Buying Every Day

- by Bruce E. McKinney

Chance encounters are an important aspect of collecting

On a recent day on eBay there was an interesting mix of Hudson River Valley material.

 

Post card of Zepf’s Hotel & Restaurant [near Poughkeepsie].  Buy it now $18.50

 

An engraving of Esopus Landing [1853].  Buy it now $39.99

 

Village of Newburgh, New York Bond for Sewer Work on Smith Street [1888].   Auction start:  $14.99

 

The Origin and Signification of Scottish Surnames [1862].  Buy it now $99.95

 

Antique Daguerreotype, D T Lawrence, Newburgh NY.   $14.95 Auction start:  $14.95

 

Native American Arrow/Point, Greene, Late Woodland Leaf, Ulster County, NY Auction start:  $10.29

 

Vintage St.
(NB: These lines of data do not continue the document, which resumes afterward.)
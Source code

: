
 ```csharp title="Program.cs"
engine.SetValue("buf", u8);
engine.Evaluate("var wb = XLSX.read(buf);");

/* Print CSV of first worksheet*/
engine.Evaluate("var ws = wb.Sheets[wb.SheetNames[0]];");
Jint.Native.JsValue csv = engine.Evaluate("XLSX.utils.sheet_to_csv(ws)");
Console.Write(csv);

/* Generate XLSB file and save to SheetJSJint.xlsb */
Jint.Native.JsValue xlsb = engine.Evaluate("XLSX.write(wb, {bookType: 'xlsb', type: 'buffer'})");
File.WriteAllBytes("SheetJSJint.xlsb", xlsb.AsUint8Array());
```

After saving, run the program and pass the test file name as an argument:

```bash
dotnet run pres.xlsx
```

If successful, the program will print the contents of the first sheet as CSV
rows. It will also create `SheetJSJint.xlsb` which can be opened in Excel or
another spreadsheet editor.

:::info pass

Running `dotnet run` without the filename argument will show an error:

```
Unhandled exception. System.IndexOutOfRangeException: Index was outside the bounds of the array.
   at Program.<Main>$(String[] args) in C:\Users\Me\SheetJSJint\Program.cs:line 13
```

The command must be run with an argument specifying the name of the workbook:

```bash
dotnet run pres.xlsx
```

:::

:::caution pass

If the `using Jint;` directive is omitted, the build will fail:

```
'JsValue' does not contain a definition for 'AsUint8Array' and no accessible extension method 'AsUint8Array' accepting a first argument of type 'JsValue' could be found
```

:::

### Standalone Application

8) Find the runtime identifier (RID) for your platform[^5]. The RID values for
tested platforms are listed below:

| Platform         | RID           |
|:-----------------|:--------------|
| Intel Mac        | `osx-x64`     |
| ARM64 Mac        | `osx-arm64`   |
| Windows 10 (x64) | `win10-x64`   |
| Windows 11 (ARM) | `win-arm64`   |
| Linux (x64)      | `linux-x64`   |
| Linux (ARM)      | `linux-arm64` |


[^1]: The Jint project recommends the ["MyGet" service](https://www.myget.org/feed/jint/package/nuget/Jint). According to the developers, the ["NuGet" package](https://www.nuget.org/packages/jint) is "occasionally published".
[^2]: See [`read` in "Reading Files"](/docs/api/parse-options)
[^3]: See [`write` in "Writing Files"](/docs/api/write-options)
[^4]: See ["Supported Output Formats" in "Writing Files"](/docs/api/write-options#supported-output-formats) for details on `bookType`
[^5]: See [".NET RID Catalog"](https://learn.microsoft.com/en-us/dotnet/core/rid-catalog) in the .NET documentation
John’s Costume Dance Photograph, Kingston, Ulster County.  Buy it now $34.95

 

The Beginnings of New York by Mary Isabella Forsyth [1909] Buy it now:  $49.95

 

Vintage 1930s Kingston NY Boxing Photo.  Buy it now:  $43.96

 

The material is interesting because it generally closely relates to what I collect, is random and continuing.  There is no particular holiday or event to prompt these listings.  They are simply, more or less, what regularly shows on eBay in searches relating to the Hudson River Valley.  I’m sure the same is true for the gamut of collecting possibilities.  The first time you look you’ll be quite impressed.   Over the next month you’ll see the possibilities slowly change and occasionally, perhaps once a month, see a few things that are remarkable.  And once a year you’ll make a spectacular find.

 

In time you’ll accumulate some categories that you had never thought about.  Post cards are sometimes interesting, particularly early photographic cards.  They tell a story that is otherwise difficult to know.

 

Broadsides are more difficult to find and when they come up they tend to come in groups.  Years ago I bought roughly a dozen broadsides advertising travelling shows in the 1850s and 1860s that decamped at Kingston, New York for a few days.  Kingston, then also known as Rondout, was one of the stops for itinerant acting companies who plied the towns and landings north and south on the Hudson. 

 

And then there are the once in a lifetime possibilities.  Perhaps ten years ago a group of early bound volumes of the Poughkeepsie Journal [1804-1820] were posted on eBay.  Some were bound expensively in the best bindings, individual issues placed between protective sheets.  Others were more conventionally bound.  These volumes, as I recall about eight of them, were stunning rarities in impossibly good condition.  Later, at a country a stack of bound 1820-1850 Poughkeepsie newspapers were offered.  They cost $90, the shipping two or three times that much.

 

The point here is that eBay searches are worthwhile.  They do not replace dealers or traditional auctions but if you are prepared to prowl the weeds you’ll sometimes find gems.

 

As to what such items cost they are sometimes unbearably cheap and other times expensive.  You have to know both what they are worth and what they are worth to you. 

 

At book fairs some of the most interesting booths have racks of ephemera and often long lines of the interested waiting their chance to look.  De Wolfe and Wood provide occasional emailed lists of premium ephemera.  Others do too.  The minutia of collecting is very desirable.